[Date Prev][Date Next][Thread Prev][Thread Next][Date Index][Thread Index]

Re: Internal number storage



Hi,

Nadim Shaikli a *crit :

> --- Mohammed Elzubeir wrote:
> >
> > > For example, in Arabic, some Arab countries use the Hindi
> > > number system, and others use the Arabic numerals (thankfully).
> > > When writing an application, should the numbers be stored in
> > > their ASCII encoding, and then rendered to either Hindi or
> > > Arabic at the option of the user, or should it be stored as
> > > Hindi numbers (internally) and then have the user choose between
> > > the Arabic numerals vs. Hindi numerals?

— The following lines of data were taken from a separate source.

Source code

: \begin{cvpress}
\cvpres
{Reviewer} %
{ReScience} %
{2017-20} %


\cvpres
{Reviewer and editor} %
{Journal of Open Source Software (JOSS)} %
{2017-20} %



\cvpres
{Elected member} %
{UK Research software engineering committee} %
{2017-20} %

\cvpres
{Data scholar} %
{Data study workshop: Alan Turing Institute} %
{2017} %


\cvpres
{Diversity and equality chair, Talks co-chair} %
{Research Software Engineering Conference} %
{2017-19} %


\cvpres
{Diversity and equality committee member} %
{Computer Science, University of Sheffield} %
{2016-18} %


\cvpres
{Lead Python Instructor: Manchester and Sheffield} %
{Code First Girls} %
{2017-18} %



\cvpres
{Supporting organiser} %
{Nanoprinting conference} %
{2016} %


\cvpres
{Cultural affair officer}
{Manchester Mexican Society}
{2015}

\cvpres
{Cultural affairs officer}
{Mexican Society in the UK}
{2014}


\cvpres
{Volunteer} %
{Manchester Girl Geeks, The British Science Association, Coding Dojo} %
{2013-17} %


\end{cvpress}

There is no standard AFAIK, but practice has it that the numbers are stored in
their ASCII (or other standard) encoding, and let the user chose.

> (snip)
>
> Is this a stated "opinion" or fact ?  In other words, what does the
> world in large out there expect from an Arabic encoded document ?

What was described above is the way that has been used in practice so far.

> I can see two issue here,
>
>  1. Person write a document in which both "hindi" and "non-hindi"
>     numbers are used, how is the distinction made (if all numbers are
>     stored as ASCII) ?  if its based on context is this procedure
>     formalized somehow (to get consistency among the various
>     applications) ?

I am not aware of any standard (though I believe the easiest one to ask in
this case is Ahmed Abdel Hamid, Acon's author, who did some work on context
dependent Hindi numbering). The practice I am aware of though is that if we
want a context dependent number display, it'll be treated the same way
"neutral bidi" characters will be treated. Note that here it's an application
level job as well.
I am very much for this practice of storing numbers and let the user decide as
well, since storing numbers just as numbers and not how they should be
displayed avoids much coding headache for the developer such as rewriting
numeral data treatment functions, and gives a lot more flexibilty for the user
since this one can chose to force them all in the style he wants, or simply
change them through a trivial font change, or chose a context dependent mode
that will be computed in a bidi like approach.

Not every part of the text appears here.